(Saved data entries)
★ ★ ★ ★

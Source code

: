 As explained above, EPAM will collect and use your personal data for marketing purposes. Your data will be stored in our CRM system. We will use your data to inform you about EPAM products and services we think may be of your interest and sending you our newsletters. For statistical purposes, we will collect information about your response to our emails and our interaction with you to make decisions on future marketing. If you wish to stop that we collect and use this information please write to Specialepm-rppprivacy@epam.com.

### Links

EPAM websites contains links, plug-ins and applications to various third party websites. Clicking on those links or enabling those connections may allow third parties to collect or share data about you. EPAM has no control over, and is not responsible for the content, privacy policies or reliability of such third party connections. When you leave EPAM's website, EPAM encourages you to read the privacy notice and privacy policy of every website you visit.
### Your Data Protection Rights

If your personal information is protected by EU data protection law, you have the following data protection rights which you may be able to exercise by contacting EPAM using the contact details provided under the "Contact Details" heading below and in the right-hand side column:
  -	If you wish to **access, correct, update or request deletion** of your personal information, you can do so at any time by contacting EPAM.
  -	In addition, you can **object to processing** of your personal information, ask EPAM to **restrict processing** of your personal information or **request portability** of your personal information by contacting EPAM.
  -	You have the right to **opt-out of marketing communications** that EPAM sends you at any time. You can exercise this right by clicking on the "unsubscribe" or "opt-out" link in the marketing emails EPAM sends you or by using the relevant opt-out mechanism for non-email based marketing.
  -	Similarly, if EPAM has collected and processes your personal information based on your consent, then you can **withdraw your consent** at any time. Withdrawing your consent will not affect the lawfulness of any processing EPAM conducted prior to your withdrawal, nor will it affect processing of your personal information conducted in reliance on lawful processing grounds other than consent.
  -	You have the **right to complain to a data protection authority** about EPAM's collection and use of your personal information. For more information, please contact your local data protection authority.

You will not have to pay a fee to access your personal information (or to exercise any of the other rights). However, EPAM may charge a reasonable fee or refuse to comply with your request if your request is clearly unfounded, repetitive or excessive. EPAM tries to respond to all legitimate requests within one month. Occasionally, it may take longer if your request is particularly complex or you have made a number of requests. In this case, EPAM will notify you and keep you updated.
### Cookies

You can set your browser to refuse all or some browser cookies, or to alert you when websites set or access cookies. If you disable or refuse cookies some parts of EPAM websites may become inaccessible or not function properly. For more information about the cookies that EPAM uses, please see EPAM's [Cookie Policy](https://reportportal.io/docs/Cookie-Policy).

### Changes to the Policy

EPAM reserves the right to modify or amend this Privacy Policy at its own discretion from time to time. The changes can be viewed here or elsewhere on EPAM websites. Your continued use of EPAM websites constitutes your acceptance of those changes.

★ ★ ★ ★

Goal of the exercise -> Word for word, reproduce every record shown above.

Output for this exercise ->
Source code

: As explained above, EPAM will collect and use your personal data for marketing purposes. Your data will be stored in our CRM system. We will use your data to inform you about EPAM products and services we think may be of your interest and sending you our newsletters. For statistical purposes, we will collect information about your response to our emails and our interaction with you to make decisions on future marketing. If you wish to stop that we collect and use this information please write to Specialepm-rppprivacy@epam.com.

### Links

EPAM websites contains links, plug-ins and applications to various third party websites. Clicking on those links or enabling those connections may allow third parties to collect or share data about you. EPAM has no control over, and is not responsible for the content, privacy policies or reliability of such third party connections. When you leave EPAM's website, EPAM encourages you to read the privacy notice and privacy policy of every website you visit.
### Your Data Protection Rights

If your personal information is protected by EU data protection law, you have the following data protection rights which you may be able to exercise by contacting EPAM using the contact details provided under the "Contact Details" heading below and in the right-hand side column:
  -	If you wish to **access, correct, update or request deletion** of your personal information, you can do so at any time by contacting EPAM.
  -	In addition, you can **object to processing** of your personal information, ask EPAM to **restrict processing** of your personal information or **request portability** of your personal information by contacting EPAM.
  -	You have the right to **opt-out of marketing communications** that EPAM sends you at any time. You can exercise this right by clicking on the "unsubscribe" or "opt-out" link in the marketing emails EPAM sends you or by using the relevant opt-out mechanism for non-email based marketing.
  -	Similarly, if EPAM has collected and processes your personal information based on your consent, then you can **withdraw your consent** at any time. Withdrawing your consent will not affect the lawfulness of any processing EPAM conducted prior to your withdrawal, nor will it affect processing of your personal information conducted in reliance on lawful processing grounds other than consent.
  -	You have the **right to complain to a data protection authority** about EPAM's collection and use of your personal information. For more information, please contact your local data protection authority.

You will not have to pay a fee to access your personal information (or to exercise any of the other rights). However, EPAM may charge a reasonable fee or refuse to comply with your request if your request is clearly unfounded, repetitive or excessive. EPAM tries to respond to all legitimate requests within one month. Occasionally, it may take longer if your request is particularly complex or you have made a number of requests. In this case, EPAM will notify you and keep you updated.
### Cookies

You can set your browser to refuse all or some browser cookies, or to alert you when websites set or access cookies. If you disable or refuse cookies some parts of EPAM websites may become inaccessible or not function properly. For more information about the cookies that EPAM uses, please see EPAM's [Cookie Policy](https://reportportal.io/docs/Cookie-Policy).

### Changes to the Policy

EPAM reserves the right to modify or amend this Privacy Policy at its own discretion from time to time. The changes can be viewed here or elsewhere on EPAM websites. Your continued use of EPAM websites constitutes your acceptance of those changes.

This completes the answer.